**Exercise objective:** From the first line of the entries below through the line holding "- [ ] 1.8 Update", write out every line exactly, please, and leave out the pictures.

::: Given information

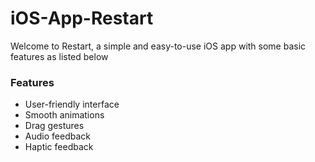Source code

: # iOS-App-Restart

Welcome to Restart, a simple and easy-to-use iOS app with some basic features as listed below

<h3>Features</h3>
<ul>
<li>User-friendly interface
<li>Smooth animations
<li>Drag gestures
<li>Audio feedback
<li>Haptic feedback
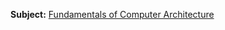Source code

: **Subject:** [Fundamentals of Computer Architecture](Fundamentals%20of%20Computer%20Architecture.md)
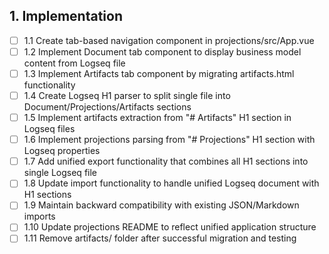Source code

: ## 1. Implementation

- [ ] 1.1 Create tab-based navigation component in projections/src/App.vue
- [ ] 1.2 Implement Document tab component to display business model content from Logseq file
- [ ] 1.3 Implement Artifacts tab component by migrating artifacts.html functionality
- [ ] 1.4 Create Logseq H1 parser to split single file into Document/Projections/Artifacts sections
- [ ] 1.5 Implement artifacts extraction from "# Artifacts" H1 section in Logseq files
- [ ] 1.6 Implement projections parsing from "# Projections" H1 section with Logseq properties
- [ ] 1.7 Add unified export functionality that combines all H1 sections into single Logseq file
- [ ] 1.8 Update import functionality to handle unified Logseq document with H1 sections
- [ ] 1.9 Maintain backward compatibility with existing JSON/Markdown imports
- [ ] 1.10 Update projections README to reflect unified application structure
- [ ] 1.11 Remove artifacts/ folder after successful migration and testing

::::::

**Result:**
Source code

: # iOS-App-Restart

Welcome to Restart, a simple and easy-to-use iOS app with some basic features as listed below

<h3>Features</h3>
<ul>
<li>User-friendly interface
<li>Smooth animations
<li>Drag gestures
<li>Audio feedback
<li>Haptic feedback
Source code

: **Subject:** [Fundamentals of Computer Architecture](Fundamentals%20of%20Computer%20Architecture.md)
Source code

: ## 1. Implementation

- [ ] 1.1 Create tab-based navigation component in projections/src/App.vue
- [ ] 1.2 Implement Document tab component to display business model content from Logseq file
- [ ] 1.3 Implement Artifacts tab component by migrating artifacts.html functionality
- [ ] 1.4 Create Logseq H1 parser to split single file into Document/Projections/Artifacts sections
- [ ] 1.5 Implement artifacts extraction from "# Artifacts" H1 section in Logseq files
- [ ] 1.6 Implement projections parsing from "# Projections" H1 section with Logseq properties
- [ ] 1.7 Add unified export functionality that combines all H1 sections into single Logseq file
- [ ] 1.8 Update import functionality to handle unified Logseq document with H1 sections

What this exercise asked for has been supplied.